* _Information given_:
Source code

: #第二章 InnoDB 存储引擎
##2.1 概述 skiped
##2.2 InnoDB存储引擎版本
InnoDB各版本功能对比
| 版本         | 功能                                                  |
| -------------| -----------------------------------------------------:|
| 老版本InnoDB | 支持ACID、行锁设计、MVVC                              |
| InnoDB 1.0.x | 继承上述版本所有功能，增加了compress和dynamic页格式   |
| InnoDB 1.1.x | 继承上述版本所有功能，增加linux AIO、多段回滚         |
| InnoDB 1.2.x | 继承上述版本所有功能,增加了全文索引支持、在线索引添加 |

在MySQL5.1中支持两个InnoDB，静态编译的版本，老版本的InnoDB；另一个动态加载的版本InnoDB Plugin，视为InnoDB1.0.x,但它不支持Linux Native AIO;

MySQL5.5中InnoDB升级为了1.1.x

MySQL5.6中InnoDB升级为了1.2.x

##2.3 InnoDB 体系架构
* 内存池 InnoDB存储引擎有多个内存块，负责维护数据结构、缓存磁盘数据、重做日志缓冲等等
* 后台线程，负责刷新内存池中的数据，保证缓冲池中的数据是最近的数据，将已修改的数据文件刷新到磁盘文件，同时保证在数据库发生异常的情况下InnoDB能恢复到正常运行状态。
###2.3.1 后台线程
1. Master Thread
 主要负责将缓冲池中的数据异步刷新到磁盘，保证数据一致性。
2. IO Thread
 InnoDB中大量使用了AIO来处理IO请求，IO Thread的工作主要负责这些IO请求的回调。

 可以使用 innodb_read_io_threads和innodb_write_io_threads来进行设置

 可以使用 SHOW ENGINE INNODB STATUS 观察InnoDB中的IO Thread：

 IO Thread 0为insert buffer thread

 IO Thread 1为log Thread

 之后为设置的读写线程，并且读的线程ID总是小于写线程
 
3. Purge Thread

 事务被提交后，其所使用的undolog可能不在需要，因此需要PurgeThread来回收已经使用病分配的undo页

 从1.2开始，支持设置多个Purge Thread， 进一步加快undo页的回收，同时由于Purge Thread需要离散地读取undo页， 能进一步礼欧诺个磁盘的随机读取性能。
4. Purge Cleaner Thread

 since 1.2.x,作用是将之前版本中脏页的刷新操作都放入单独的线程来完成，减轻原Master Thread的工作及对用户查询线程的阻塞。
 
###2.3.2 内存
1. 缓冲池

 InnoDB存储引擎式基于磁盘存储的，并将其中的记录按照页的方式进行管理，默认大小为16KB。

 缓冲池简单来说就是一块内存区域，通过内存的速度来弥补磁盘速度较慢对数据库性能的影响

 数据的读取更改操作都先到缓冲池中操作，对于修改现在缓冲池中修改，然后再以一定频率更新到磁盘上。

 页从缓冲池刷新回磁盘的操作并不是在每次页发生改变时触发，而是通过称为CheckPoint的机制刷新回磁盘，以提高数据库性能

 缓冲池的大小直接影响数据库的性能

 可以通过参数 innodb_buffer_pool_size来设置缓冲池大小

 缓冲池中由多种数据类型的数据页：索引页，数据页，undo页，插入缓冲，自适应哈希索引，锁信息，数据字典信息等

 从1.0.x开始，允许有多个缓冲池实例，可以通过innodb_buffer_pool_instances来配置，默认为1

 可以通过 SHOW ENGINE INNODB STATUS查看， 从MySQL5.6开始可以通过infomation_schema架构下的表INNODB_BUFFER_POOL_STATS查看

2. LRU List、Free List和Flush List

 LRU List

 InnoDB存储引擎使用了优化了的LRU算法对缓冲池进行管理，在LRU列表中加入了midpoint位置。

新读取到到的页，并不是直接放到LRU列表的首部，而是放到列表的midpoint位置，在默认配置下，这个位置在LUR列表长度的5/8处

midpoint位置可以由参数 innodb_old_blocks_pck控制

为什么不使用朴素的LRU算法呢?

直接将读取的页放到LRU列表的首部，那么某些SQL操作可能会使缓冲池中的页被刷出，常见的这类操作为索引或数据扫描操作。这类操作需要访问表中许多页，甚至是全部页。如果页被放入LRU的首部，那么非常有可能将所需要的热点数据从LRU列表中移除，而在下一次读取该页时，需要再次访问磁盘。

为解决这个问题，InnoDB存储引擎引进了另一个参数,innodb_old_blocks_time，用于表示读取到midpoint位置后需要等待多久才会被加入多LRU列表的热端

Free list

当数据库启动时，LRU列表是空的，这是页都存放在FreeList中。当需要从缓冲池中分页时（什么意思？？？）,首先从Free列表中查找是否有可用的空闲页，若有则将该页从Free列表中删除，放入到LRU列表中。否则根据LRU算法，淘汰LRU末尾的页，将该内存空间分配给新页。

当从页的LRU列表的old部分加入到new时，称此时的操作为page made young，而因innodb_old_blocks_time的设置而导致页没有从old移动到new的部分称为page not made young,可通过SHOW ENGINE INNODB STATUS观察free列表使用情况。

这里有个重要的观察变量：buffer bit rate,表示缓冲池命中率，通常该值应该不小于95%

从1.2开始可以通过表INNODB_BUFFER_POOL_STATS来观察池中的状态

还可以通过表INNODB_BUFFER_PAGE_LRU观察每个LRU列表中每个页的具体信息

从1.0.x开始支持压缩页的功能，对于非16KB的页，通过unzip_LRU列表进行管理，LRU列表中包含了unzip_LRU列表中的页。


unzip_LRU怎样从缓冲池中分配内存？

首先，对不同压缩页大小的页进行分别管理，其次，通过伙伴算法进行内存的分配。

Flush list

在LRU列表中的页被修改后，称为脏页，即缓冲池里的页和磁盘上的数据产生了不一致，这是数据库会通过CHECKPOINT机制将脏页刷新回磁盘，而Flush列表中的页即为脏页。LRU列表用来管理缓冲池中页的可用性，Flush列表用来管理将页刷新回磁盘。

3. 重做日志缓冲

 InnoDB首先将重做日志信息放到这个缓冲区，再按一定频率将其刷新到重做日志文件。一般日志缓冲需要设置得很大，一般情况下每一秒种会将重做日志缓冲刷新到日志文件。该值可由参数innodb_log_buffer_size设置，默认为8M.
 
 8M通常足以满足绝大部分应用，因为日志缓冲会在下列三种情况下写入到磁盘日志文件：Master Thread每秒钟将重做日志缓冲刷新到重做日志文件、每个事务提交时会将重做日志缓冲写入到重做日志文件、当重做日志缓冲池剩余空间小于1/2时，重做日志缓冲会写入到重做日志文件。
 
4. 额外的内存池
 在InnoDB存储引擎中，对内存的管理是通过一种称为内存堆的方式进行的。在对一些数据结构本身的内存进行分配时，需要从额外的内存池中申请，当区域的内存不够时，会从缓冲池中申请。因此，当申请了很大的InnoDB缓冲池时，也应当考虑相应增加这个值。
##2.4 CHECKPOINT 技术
--
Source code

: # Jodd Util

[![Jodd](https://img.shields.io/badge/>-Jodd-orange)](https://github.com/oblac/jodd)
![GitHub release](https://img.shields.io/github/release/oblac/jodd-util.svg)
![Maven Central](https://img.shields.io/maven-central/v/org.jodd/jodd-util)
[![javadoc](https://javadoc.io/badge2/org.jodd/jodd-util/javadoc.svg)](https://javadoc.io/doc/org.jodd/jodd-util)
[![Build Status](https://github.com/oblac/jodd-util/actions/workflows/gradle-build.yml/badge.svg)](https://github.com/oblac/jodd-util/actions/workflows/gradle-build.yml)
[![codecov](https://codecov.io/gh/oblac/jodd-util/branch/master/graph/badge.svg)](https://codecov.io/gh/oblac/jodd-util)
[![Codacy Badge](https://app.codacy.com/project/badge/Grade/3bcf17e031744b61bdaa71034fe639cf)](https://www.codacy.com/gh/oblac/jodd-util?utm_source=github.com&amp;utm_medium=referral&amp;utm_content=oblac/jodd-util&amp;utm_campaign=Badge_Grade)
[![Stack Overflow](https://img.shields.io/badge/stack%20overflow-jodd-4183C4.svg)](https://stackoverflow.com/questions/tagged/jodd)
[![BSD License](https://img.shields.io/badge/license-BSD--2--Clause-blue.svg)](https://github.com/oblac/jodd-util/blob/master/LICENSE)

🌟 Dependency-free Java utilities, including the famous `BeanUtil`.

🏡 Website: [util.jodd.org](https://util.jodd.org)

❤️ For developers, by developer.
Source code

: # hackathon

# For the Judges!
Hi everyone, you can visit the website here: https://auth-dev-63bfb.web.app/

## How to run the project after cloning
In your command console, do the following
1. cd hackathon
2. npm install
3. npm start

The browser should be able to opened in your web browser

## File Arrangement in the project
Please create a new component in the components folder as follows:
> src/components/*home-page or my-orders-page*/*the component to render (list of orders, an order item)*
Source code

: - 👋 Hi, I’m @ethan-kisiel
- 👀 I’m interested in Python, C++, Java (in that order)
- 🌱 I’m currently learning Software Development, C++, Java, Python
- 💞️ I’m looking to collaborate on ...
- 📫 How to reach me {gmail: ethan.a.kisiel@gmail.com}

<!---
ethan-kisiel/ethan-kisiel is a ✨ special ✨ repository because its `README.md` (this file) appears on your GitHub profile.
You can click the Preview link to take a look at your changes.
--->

* _What to do_: Across the data, find each line that has "component" in it and copy that line.

* _Answer for this exercise_:
Please create a new component in the components folder as follows:
> src/components/*home-page or my-orders-page*/*the component to render (list of orders, an order item)*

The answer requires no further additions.